Some local parents were so incensed by this “classic example of [a] school bullying the community” that they soon contacted the Oconomowoc Area School District, and their local conservative radio host, to voice their anger. Within a month, the high school’s principal resigned and now the school district has moved to limit discussions of white privilege. Donald Wiemer, the school board president, told the Milwaukee Journal Sentinel that, “our board is fine with discussions about diversity … but white privilege is a lightning rod for some parents.” He added: “We have poor people in Oconomowoc who are saying they’re not privileged … and people that say, ‘Don, we worked our butts off to have what we have.’ ”

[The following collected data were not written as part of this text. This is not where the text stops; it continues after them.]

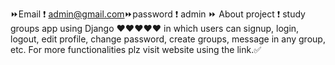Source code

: ⏩Email ❗ admin@gmail.com⏩password ❗ admin ⏩ About project ❗ study groups app using Django ❤️❤️❤️❤️❤️ in which users can signup, login, logout, edit profile, change password, create groups, message in any group, etc. For more functionalities plz visit website using the link.✅
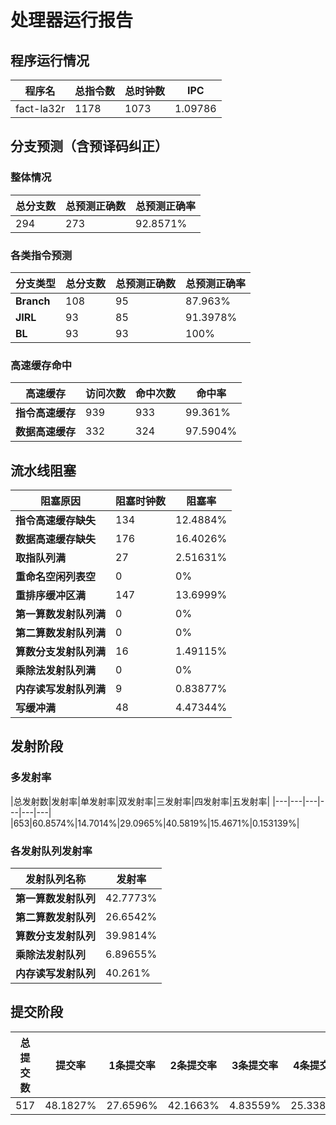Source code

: # 处理器运行报告
## 程序运行情况
|程序名|总指令数|总时钟数|IPC|
|---|---|---|---|
|fact-la32r|1178|1073|1.09786|

## 分支预测（含预译码纠正）
### 整体情况
|总分支数|总预测正确数|总预测正确率|
|---|---|---|
|294|273|92.8571%|

### 各类指令预测
|分支类型|总分支数|总预测正确数|总预测正确率|
|---|---|---|---|
|**Branch**| 108 | 95 | 87.963%|
|**JIRL**| 93 | 85 | 91.3978%|
|**BL**| 93 | 93 | 100%|

### 高速缓存命中
|高速缓存|访问次数|命中次数|命中率|
|---|---|---|---|
|**指令高速缓存**| 939 | 933 | 99.361%|
|**数据高速缓存**| 332 | 324 | 97.5904%|
## 流水线阻塞
|阻塞原因|阻塞时钟数|阻塞率|
|---|---|---|
|**指令高速缓存缺失**| 134 | 12.4884%|
|**数据高速缓存缺失**| 176 | 16.4026%|
|**取指队列满**| 27 | 2.51631%|
|**重命名空闲列表空**|0 | 0%|
|**重排序缓冲区满**|147 | 13.6999%|
|**第一算数发射队列满**|0 | 0%|
|**第二算数发射队列满**|0 | 0%|
|**算数分支发射队列满**|16 | 1.49115%|
|**乘除法发射队列满**|0 | 0%|
|**内存读写发射队列满**|9 | 0.83877%|
|**写缓冲满**|48 | 4.47344%|

## 发射阶段
### 多发射率
|总发射数|发射率|单发射率|双发射率|三发射率|四发射率|五发射率|
|---|---|---|---|---|---|
|653|60.8574%|14.7014%|29.0965%|40.5819%|15.4671%|0.153139%|

### 各发射队列发射率
|发射队列名称|发射率|
|---|---|
|**第一算数发射队列**|42.7773%|
|**第二算数发射队列**|26.6542%|
|**算数分支发射队列**|39.9814%|
|**乘除法发射队列**|6.89655%|
|**内存读写发射队列**|40.261%|

## 提交阶段
|总提交数|提交率|1条提交率|2条提交率|3条提交率|4条提交率|
|---|---|---|---|---|---|
|517|48.1827%|27.6596%|42.1663%|4.83559%|25.3385%|

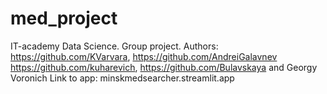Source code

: # med_project
IT-academy Data Science. 
Group project.
Authors: https://github.com/KVarvara, https://github.com/AndreiGalavnev  https://github.com/kuharevich, https://github.com/Bulavskaya and Georgy Voronich
Link to app: minskmedsearcher.streamlit.app
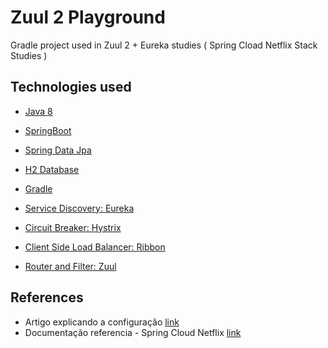 # Zuul 2 Playground

 Gradle project used in Zuul 2 + Eureka studies ( Spring Cload Netflix Stack Studies )

## Technologies used

* [Java 8](https://docs.oracle.com/javase/8/docs/api/)
* [SpringBoot](https://docs.spring.io/spring-boot/docs/current-SNAPSHOT/reference/htmlsingle/)
* [Spring Data Jpa](https://docs.spring.io/spring-data/jpa/docs/current/reference/html/)
* [H2 Database](http://www.h2database.com/html/main.html)
* [Gradle](https://gradle.org/)

* [Service Discovery: Eureka](https://cloud.spring.io/spring-cloud-netflix/multi/multi__service_discovery_eureka_clients.html)
* [Circuit Breaker: Hystrix](https://cloud.spring.io/spring-cloud-netflix/multi/multi__circuit_breaker_hystrix_clients.html)
* [Client Side Load Balancer: Ribbon](https://cloud.spring.io/spring-cloud-netflix/multi/multi_spring-cloud-ribbon.html)
* [Router and Filter: Zuul](https://cloud.spring.io/spring-cloud-netflix/multi/multi__router_and_filter_zuul.html)

## References

* Artigo explicando a configuração [link](https://medium.com/@bdias.ti/criando-arquitetura-microservi%C3%A7o-utilizando-spring-boot-9973f7d16591)
* Documentação referencia - Spring Cloud Netflix [link](https://cloud.spring.io/spring-cloud-netflix/reference/html/)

Besides the blatant censorship, there a few things wrong with this decision imposed, not by local snowflake children, but by their parents and school administrators. The first is that these parents are sorely mistaken in what they believe white privilege means—it’s almost as if they didn’t even read the exercise their kids were so cruelly forced to do. White privilege doesn’t mean that your life is free from hardship or that you’ve never worked a day in your life; it means that, in a rough metaphor, you started a race 30 yards ahead of your competitor who was also carrying a backpack full of rocks. You still ran the race; their race was harder. The second, and arguably the more insidious, is how the move demonstrates the failure of “diversity,” as exemplified by the fact that a school board that can shut down any talk of white privilege can then feel absolved by saying they’re “fine with discussions around diversity.”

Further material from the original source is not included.